Samenvatting
In de periode mei-september 1993 werd bij 6 patiënten pulmonale lobectomie onder video-controle (‘video-assisted’ lobectomie) verricht. Video-assisted lobectomie is dankzij de ontwikkeling van videoscopische apparatuur en endoscopisch instrumentarium mogelijk geworden en lijkt veelbelovend. Mogelijke voordelen van deze methode ten opzichte van de klassieke posterolaterale thoracotomie zijn: verminderde direct postoperatieve pijn en verminderd longfunctieverlies, minder verlies van schouderfunctie en kracht, kortere herstelperiode en opnameduur en beter kosmetisch resultaat. Vele aspecten van deze nieuwe techniek dienen echter in vergelijkend prospectief onderzoek te worden bekeken.
(Geen onderwerp)
Met belangstelling hebben wij kennis genomen van het artikel van P.F.Verhagen et al. (1994;1224-7). Het is zonder meer duidelijk dat de thoracoscopische chirurgie een veelbelovende techniek is met een ruim indicatiegebied. In de afgelopen 2 jaar zijn er in het Sint Antonius Ziekenhuis te Nieuwegein 154 thoracoscopische ingrepen verricht.
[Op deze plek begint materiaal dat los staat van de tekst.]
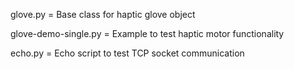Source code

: glove.py = Base class for haptic glove object

glove-demo-single.py = Example to test haptic motor functionality

echo.py = Echo script to test TCP socket communication
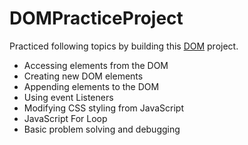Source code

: # DOMPracticeProject

Practiced following topics by building this [DOM](https://sasigit7.github.io/DOMPracticeProject/) project.

* Accessing elements from the DOM
* Creating new DOM elements 
* Appending elements to the DOM
* Using event Listeners
* Modifying CSS styling from JavaScript
* JavaScript For Loop
* Basic problem solving and debugging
Hierbij waren de indicaties: pneumothorax, hyperhidrosis palmaris en axillaris, perifere vaatafwijkingen, diffuse longafwijkingen, vergrote lymfklieren in het aorta-pulmonale venster, benigne extrapulmonale tumoren, pericardafwijkingen en pleura-empyeem. In een enkel geval ging het om vermoede perifere maligne longtumoren waarbij met niet-invasief onderzoek geen diagnose kon worden gesteld; bij een positieve uitslag van het vriescoupe-onderzoek werd er overgegaan tot conventionele thoractomie. Naar onze mening dient thoracoscopische chirurgie bij het vooraf bekend zijn van de vermoedelijke diagnose ‘longcarcinoom’ niet te worden gepropageerd als een verantwoorde operatietechniek.
(Geen onderwerp)
Nieuwegein, juli 1994,
Alhoewel de techniek weinig invasief is en een geringe morbiditeit heeft, menen wij dat bij oncologische chirurgie met deze methode onvoldoende de lymfklier-‘sampling’ en extirpatie gegarandeerd zijn. Bij deze techniek ontbreekt het onmisbare element van de palpatie; onzes inziens is er daardoor een reëel risico dat bij thoracoscopische interventies bij patiënten met longcarcinoom een onjuiste (te lage) stagering en mogelijk dientengevolge een onvoldoende resectie zal geschieden.
(Geen onderwerp)
Venlo, augustus 1994,
Alhoewel de ervaring wereldwijd nog te gering is om de beweringen van de collega's Van Swieten en Vanderschueren met feiten en getallen te weerspreken, menen wij toch op basis van de ervaring van anderen en onze eigen ervaring te kunnen zeggen dat oncologisch volledig verantwoord gewerkt kan worden bij een juiste indicatiestelling, zoals door ons beschreven. Ook wij streven uiteraard een volledige resectie na, inclusief lymfklier-‘sampling’ en extirpatie dan wel verwijdering van zoveel mogelijk tumorweefsel. Mocht om chirurgisch-technische redenen dit niet op de thoracoscopische wijze lukken, dan wordt altijd overgegaan tot de conventionele thoracotomie.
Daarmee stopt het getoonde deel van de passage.